Marvel United
Powiem szczerze, że wybór najlepszej gry wydanej w kraju nie przyszedł mi łatwo. Przeglądałem przez dłuższy czas aplikację do śledzenia rozgrywek i nie czułem się specjalnie przekonany, choć skłaniałem się ku Szczękom Lwa (gdyby ta gra była tak dobra, jak jej tutorial, to bym się nie wahał ani chwili). Na moje szczęście z odsieczą niedawno przyszło mi wydawnictwo Portal, kierując ku szerszej publiczności mojego ulubionego fillera – Marvel United.
Jest to świetnie wykonana, mechanicznie bardzo prosta gra kooperacyjna w moim ulubionym uniwersum. Wielki szacunek dla twórców za pomysłowość wykorzystania talii ledwie 12 kart dla bohaterów i przeniesienie ciężaru rozgrywki na różnorodność złoczyńców.

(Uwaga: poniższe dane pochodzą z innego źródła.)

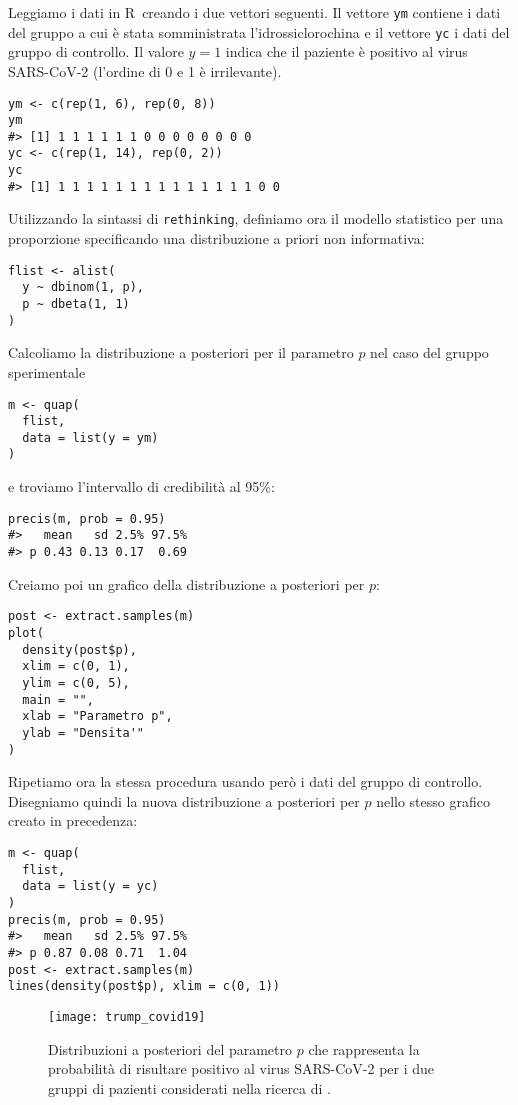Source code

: Leggiamo i dati in R\, creando i due vettori seguenti.
Il vettore \verb+ym+ contiene i dati del gruppo a cui è stata somministrata l'idrossiclorochina e il vettore \verb+yc+ i dati del gruppo di controllo.
Il valore $y = 1$ indica che il paziente è positivo al virus SARS-CoV-2 (l'ordine di 0 e 1 è irrilevante).
\begin{lstlisting}
ym <- c(rep(1, 6), rep(0, 8))
ym
#> [1] 1 1 1 1 1 1 0 0 0 0 0 0 0 0
yc <- c(rep(1, 14), rep(0, 2))
yc
#> [1] 1 1 1 1 1 1 1 1 1 1 1 1 1 1 0 0
\end{lstlisting}
\noindent
Utilizzando la sintassi di \verb+rethinking+, definiamo ora il modello statistico per una proporzione specificando una distribuzione a priori non informativa:
\begin{lstlisting}
flist <- alist(
  y ~ dbinom(1, p),
  p ~ dbeta(1, 1) 
)
\end{lstlisting}
\noindent
Calcoliamo la distribuzione a posteriori per il parametro $p$ nel caso del gruppo sperimentale
\begin{lstlisting}
m <- quap( 
  flist, 
  data = list(y = ym)
)
\end{lstlisting}
\noindent
e troviamo l'intervallo di credibilità al 95\%:
\begin{lstlisting}
precis(m, prob = 0.95)
#>   mean   sd 2.5% 97.5%
#> p 0.43 0.13 0.17  0.69
\end{lstlisting}
\noindent
Creiamo poi un grafico della distribuzione a posteriori per $p$:
\begin{lstlisting}
post <- extract.samples(m)
plot(
  density(post$p), 
  xlim = c(0, 1),
  ylim = c(0, 5),
  main = "",
  xlab = "Parametro p",
  ylab = "Densita'"
)
\end{lstlisting}
\noindent
Ripetiamo ora la stessa procedura usando però i dati del gruppo di controllo.
Disegniamo quindi la nuova distribuzione a posteriori per $p$ nello stesso grafico creato in precedenza:
\begin{lstlisting}
m <- quap( 
  flist, 
  data = list(y = yc)
)
precis(m, prob = 0.95)
#>   mean   sd 2.5% 97.5%
#> p 0.87 0.08 0.71  1.04
post <- extract.samples(m)
lines(density(post$p), xlim = c(0, 1))
\end{lstlisting}

\begin{figure} %
 \centering
 \texttt{[image: trump\_covid19]}
 \caption{Distribuzioni a posteriori del parametro $p$ che rappresenta la probabilità di risultare positivo al virus SARS-CoV-2 per i due gruppi di pazienti considerati nella ricerca di \citet{Gautret_2020}.
}
\label{fig:trump_covid19}
\end{figure}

Sam jestem posiadaczem wersji KS’owej, która ma bezwarunkowe miejsce w mojej kolekcji na stałe razem z wersją o mutantach, na której dostawę cierpliwie czekam.
Na koniec mały off-top – chciałbym tutaj też pochwalić jednego z autorów, A. Chiarvesio – zdarza mi się od czasu do czasu wymienić z nim przemyśleniami na ten temat – moim zdaniem wzór podejścia w relacji twórca-odbiorcy.